You are on page 1of 9

Import Excel unicode data with SQL Server Integration Services

Problem One task that most people are faced with at some point in time is the need to import data into SQL Server from an Excel spreadsheet. We have talked about different approaches to doing this in previous tips using OPENROWSET, OPENQUERY, Link Servers, etc... These options are great, but they may not necessarily give you as much control as you may need during the import process. Another approach to doing this is using SQL Server Integration Services (SSIS). With SSIS you can import different types of data as well as apply other logic during the importing process. One problem though that I have faced with importing data from Excel into a SQL Server table is the issue of having to convert data types from Unicode to non-Unicode. SSIS treats data in an Excel file as Unicode, but my database tables are defined as non-Unicode, because I don't have the need to store other code sets and therefore I don't want to waste additional storage space. Is there any simple way to do this in SSIS? Solution If you have used SSIS to import Excel data into SQL Server you may have run into the issue of having to convert data from Unicode to non-Unicode. By default Excel data is treated as Unicode and also by default when you create new tables SQL Server will make your character type columns Unicode as well (nchar, nvarchar,etc...) If you don't have the need to store Unicode data, you probably always use non-Unicode datatypes such as char and varchar when creating your tables, so what is the easiest way to import my Excel data into non-Unicode columns? The following shows two different examples of importing data from Excel into SQL Server. The first example uses Unicode datatypes and the second does not. Here is what the data in Excel looks like.

Example 1 - Unicode data types in SQL Server Our table 'unicode" is defined as follows: CREATE TABLE [dbo].[unicode]( [firstName] [nvarchar](50) NULL, [lastName] [nvarchar](50) NULL ) ON [PRIMARY]

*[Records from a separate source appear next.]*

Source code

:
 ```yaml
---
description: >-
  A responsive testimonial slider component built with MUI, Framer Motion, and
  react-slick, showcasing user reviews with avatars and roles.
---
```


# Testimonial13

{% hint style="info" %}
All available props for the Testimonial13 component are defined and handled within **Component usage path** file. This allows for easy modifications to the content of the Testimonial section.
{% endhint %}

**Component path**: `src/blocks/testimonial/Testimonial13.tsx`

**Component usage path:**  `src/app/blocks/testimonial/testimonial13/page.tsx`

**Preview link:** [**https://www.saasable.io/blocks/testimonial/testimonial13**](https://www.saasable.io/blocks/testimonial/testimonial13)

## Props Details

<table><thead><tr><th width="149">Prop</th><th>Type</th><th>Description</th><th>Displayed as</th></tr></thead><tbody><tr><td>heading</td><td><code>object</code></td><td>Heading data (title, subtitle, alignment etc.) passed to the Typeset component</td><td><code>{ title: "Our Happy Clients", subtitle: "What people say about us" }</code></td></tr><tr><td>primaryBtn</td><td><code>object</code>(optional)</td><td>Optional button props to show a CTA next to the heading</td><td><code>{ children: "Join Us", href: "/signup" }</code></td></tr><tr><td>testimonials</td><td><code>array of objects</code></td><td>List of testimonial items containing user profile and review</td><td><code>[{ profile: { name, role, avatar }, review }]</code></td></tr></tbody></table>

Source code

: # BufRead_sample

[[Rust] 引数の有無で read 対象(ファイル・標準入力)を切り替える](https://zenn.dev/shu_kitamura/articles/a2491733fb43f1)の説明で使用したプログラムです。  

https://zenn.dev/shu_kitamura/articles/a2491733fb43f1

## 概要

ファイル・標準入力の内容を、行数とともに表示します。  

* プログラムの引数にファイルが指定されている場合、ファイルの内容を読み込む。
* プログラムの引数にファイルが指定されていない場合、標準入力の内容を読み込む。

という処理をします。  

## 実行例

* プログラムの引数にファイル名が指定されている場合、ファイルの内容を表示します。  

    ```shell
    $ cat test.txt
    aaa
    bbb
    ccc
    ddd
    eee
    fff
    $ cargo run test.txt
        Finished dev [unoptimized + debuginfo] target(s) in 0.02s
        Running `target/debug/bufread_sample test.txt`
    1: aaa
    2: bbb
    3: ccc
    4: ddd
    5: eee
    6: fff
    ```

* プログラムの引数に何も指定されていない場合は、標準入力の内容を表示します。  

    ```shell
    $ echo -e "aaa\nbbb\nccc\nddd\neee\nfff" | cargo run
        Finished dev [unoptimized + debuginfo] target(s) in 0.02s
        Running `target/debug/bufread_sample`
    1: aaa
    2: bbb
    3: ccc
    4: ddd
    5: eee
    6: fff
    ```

If we create a simple Data Flow Task and an Excel Source and an OLE DB Destination mapping firstname to firstname and lastname to lastname the import works great as shown below.

Example 2- non-Unicode data types in SQL Server Our table 'non_unicode" is defined as follows: CREATE TABLE [dbo].[non_unicode]( [firstName] [varchar](50) NULL, [lastName] [varchar](50) NULL ) ON [PRIMARY] If we map the columns firstname to firstname and lastname to lastname we automatically get the following error in the OLE DB Destination. Columns "firstname" and "firstname" cannot convert between unicode and non-unicode data types...

If we execute the task we get the following error dialog box which gives us additional information.

Solving the Problem So based on the error we need to convert the data types so they are the same types. If you right click on the OLE Destination and select "Show Advanced Editor" you have the option of changing the DataType from string [DT_STR] to Unicode string [DT_WSTR]. But once you click on OK it looks like the changed was saved, but if you open the editor again the change is gone and back to the original value. This makes sense since you can not change the data type in the actual table.

If you right click on the Excel Source and select "Show Advanced Editor" you have the option of changing the DataType from Unicode string [DT_WSTR] to string [DT_STR] and the change is saved.

If you click OK the change is saved, but now you get the error in the Excel Source that you can not convert between unicode and non-unicode as shown below. So this did not solve the problem either.

Using the Data Conversion Task So to get around this problem we have to also use a Data Conversion task. This will allow us to convert data types so we can get the import completed. The following picture shows the "Data Conversion" task in between the Excel Source and the OLE DB Destination.

If you right click on "Data Conversion" and select properties you will get a dialog box such as the following. In here we created an Output Alias for each column. Our firstname column becomes firstname_nu (this could be any name you want) and we are making the output be a non-unicode string. In addition we do the same thing for the lastname column.

If we save this and change the mapping as shown to use our new output columns and then execute the task we can see that the import was successful.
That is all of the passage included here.